Once upon a time, a monster dwelt in a river. It was a great and terrible beast: its broad flanks were black and smooth, like an ancient bull seal, large enough to rival even the mighty Stoorworm of Orkney. Yet despite its near five hundred feet of length, it was a silent swimmer, almost as elusive as the creature of Loch Ness – were it not necessary to breach the surface on occasion, one might not even know it existed. But its true danger lay not in brute strength, but the awful fire in its belly: within the beast lay the power to unleash an inferno miles wide, a poison with no cure or antidote that lingered for decades wherever it touched, and a light that blinds all who witness it from leagues away. This monster was not natural – it was created by the hand of man, and creatures of its ilk wrought untold horror in lands on the other side of the world.
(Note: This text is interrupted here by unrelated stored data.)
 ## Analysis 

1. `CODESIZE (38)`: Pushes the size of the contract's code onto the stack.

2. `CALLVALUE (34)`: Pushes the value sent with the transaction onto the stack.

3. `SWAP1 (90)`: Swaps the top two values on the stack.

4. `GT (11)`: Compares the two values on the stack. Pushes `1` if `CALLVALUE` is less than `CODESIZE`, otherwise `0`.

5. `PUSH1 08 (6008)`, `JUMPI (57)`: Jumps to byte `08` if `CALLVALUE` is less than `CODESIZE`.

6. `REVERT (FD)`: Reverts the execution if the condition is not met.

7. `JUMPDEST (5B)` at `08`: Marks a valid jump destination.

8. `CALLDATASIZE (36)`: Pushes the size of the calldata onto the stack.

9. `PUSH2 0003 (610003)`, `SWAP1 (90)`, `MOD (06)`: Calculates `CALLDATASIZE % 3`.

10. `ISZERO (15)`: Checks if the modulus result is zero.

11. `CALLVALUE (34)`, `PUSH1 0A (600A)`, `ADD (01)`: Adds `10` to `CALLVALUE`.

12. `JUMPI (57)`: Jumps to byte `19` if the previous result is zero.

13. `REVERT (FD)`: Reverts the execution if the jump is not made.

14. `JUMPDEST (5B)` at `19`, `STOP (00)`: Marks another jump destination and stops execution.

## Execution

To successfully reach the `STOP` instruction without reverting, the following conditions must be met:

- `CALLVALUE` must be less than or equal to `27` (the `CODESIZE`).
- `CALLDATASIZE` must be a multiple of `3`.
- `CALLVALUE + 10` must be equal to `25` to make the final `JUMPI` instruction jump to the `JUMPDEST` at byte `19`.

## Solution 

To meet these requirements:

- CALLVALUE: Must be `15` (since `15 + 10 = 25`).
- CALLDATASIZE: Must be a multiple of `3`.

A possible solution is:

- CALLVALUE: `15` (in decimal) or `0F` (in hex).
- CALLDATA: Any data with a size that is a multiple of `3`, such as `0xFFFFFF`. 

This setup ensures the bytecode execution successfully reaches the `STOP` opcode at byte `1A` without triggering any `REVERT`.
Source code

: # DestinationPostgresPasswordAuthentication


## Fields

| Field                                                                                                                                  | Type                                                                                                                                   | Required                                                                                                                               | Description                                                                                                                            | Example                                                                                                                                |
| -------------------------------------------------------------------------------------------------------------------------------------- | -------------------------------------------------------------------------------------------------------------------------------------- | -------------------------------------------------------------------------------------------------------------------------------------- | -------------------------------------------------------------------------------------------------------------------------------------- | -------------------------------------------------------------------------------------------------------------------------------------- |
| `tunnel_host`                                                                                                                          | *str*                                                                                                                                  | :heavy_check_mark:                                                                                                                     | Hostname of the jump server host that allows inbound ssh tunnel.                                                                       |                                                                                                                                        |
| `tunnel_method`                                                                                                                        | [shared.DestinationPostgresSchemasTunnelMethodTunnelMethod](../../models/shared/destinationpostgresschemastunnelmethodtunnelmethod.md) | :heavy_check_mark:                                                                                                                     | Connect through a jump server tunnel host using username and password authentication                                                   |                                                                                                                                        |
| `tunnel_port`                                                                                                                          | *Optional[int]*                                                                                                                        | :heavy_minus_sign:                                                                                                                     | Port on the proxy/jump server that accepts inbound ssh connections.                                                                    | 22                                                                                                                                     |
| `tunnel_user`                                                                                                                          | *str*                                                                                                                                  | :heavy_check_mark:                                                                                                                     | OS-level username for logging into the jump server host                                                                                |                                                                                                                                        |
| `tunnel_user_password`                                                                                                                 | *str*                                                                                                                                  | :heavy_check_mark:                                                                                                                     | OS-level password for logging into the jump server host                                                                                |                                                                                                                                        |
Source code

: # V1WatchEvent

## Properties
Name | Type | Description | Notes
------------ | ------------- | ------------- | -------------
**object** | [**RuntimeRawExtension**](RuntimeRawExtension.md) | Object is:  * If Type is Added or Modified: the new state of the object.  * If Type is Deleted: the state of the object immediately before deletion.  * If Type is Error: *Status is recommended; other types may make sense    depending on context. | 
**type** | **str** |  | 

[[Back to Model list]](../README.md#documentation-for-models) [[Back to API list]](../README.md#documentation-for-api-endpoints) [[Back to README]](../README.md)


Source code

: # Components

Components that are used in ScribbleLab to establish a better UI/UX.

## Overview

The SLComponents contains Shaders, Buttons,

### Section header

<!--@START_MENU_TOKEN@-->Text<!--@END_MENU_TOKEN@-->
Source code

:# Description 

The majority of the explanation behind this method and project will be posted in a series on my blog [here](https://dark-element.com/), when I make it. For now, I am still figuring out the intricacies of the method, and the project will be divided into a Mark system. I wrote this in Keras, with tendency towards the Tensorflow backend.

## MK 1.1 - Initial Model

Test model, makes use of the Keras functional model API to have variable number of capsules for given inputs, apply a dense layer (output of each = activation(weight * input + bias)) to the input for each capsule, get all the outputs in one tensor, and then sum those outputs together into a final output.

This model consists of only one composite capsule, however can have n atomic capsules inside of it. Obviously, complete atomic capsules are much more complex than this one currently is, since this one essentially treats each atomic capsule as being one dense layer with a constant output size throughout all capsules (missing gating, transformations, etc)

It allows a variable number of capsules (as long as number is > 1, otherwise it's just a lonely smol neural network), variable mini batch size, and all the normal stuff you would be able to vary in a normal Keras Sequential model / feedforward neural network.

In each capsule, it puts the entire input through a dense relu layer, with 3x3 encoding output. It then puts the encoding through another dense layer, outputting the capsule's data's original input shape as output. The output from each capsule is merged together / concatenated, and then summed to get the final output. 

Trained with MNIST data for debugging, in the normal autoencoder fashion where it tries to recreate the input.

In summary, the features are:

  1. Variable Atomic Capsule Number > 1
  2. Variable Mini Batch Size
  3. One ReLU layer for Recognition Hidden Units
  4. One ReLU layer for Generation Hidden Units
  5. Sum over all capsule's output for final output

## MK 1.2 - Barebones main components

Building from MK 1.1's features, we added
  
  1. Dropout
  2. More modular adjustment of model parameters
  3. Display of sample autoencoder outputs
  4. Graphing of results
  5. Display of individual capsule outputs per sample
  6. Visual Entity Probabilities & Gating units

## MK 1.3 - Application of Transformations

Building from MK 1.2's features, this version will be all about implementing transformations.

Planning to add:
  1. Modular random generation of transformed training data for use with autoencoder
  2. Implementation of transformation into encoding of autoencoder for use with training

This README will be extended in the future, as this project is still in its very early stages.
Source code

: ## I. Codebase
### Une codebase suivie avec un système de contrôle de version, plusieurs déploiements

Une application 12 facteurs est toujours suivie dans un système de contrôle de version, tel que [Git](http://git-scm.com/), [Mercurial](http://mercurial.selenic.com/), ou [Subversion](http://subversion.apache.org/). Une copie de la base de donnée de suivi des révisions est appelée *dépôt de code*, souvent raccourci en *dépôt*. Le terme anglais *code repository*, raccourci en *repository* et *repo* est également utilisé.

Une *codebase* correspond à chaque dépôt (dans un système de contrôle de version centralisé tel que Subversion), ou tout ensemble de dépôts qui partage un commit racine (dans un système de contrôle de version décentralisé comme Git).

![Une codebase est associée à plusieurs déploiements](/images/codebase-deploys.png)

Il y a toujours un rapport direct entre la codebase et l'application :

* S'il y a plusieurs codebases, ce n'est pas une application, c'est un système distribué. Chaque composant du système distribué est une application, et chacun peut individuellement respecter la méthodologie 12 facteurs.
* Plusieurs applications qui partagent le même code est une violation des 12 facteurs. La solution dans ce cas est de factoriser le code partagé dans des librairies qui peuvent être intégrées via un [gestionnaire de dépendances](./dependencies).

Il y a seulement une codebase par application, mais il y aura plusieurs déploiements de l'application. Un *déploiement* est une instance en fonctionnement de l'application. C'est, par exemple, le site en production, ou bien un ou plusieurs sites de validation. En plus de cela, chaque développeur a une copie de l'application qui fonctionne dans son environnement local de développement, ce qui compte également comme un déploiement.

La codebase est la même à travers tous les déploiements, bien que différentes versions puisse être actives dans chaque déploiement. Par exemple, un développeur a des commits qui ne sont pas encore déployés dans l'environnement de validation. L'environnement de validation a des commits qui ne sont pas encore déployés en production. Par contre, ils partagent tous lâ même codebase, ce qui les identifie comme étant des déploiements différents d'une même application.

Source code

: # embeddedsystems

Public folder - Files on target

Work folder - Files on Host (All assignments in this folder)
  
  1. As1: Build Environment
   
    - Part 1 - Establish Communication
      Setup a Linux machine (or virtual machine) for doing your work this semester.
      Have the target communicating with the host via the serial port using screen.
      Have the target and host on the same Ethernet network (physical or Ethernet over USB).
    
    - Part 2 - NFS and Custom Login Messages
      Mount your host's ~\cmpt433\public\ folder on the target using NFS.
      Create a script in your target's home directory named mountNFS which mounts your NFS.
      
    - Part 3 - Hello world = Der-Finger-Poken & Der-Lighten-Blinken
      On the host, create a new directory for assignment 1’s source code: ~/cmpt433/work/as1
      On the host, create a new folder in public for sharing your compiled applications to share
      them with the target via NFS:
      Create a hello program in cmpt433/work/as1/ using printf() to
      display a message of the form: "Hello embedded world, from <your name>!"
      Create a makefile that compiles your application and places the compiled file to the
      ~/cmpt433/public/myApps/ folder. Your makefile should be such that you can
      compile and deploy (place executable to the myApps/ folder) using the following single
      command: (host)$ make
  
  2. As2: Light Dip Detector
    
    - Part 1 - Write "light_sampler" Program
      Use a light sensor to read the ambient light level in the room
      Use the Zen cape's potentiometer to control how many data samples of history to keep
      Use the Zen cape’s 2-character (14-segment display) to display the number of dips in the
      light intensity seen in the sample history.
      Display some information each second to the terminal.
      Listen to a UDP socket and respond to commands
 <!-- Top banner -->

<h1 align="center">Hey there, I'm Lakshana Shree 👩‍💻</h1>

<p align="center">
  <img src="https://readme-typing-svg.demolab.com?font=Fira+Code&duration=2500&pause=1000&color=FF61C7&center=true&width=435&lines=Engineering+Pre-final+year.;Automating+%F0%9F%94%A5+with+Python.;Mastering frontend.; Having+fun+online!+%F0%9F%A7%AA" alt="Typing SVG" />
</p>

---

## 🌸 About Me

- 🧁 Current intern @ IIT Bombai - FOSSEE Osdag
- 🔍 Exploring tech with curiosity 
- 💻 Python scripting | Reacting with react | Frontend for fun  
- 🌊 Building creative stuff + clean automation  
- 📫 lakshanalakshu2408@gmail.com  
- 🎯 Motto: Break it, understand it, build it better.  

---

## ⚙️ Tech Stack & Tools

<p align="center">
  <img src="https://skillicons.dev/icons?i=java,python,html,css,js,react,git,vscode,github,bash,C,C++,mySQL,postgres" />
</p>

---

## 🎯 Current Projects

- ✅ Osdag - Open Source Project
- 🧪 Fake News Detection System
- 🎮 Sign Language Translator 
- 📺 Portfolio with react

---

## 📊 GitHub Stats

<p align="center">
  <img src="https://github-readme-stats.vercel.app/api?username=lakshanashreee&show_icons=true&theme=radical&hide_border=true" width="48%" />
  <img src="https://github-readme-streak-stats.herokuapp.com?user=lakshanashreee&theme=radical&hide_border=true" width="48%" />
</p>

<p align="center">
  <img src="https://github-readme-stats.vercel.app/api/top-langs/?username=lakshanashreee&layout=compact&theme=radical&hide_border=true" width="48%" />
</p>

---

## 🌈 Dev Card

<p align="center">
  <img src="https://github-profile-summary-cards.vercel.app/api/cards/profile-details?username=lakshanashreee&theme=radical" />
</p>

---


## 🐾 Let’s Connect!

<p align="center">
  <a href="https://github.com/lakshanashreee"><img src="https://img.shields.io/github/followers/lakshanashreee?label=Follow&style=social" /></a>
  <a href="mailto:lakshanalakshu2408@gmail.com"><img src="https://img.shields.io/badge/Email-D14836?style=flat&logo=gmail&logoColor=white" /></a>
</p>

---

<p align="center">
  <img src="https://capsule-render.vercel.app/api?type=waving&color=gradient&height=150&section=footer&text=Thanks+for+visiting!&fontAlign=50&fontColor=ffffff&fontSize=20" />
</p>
The emperor of a faraway realm controlled this monster, but he did not want the beast to live near his subjects, or risk despoiling his hunting grounds and scenic landscapes. So he brought the beast here, closer to his enemy’s empire, to this land. Our country did not yet have a leader to defend our interests, so the lord of our southern neighbours – who had long asserted their dominion over our lands under the guise of an “equal union” – parleyed on the matter of the monster. The lord wanted to imprison the monster in a great loch where few of our people lived, but the emperor insisted on keeping the monster closest to the most populated city of our realm – so that the monster’s guards could easily take leave and enjoy our hospitality. Despite the love our neighbour’s lord felt for our land’s grouse moors and castles – if not our people – he felt he had no choice but to allow the emperor to place the beast in a holy loch.
The monster dwelt there for a generation. The guards brought the beast out in chains to patrol the sea round the land, to impress and intimidate the rival empire to the east, and deter any would-be invaders to the realm. And all the time, the creature belched its poisonous fumes, corrosive bile dripping from its maw, into our pure air and crystal waters. The beast which was claimed to protect the land was destroying it. Some of the people rose up against it, seeking to drive the monster from our waters, but the emperor’s men were strong, and the lords of our southern neighbours did not want to risk his wrath. So the beast remained, roaring and rending the land, while the people waited anxiously for the horns which heralded the coming of its nemesis – and their oblivion.
Scotland is a land of monsters. We all know the mythic beast that dwells in Loch Ness – but Nessie is but one of the many creatures purported to lurk in the depths of Scotland’s waters. In the misty summit of Ben MacDhui, a being known as Am Fear Liath Mòr reigns supreme, a liminal creature guarding the gateway between worlds. Banshees, Bean Nighe, Bodachs, Bogles, Boobries, Each Uisge, Kelpies, Red Caps, the Nuckelavee. In modern times, humanity doesn’t have to imagine monsters lurking in the lochs, the moors, the shadows. Humanity creates monsters of our own.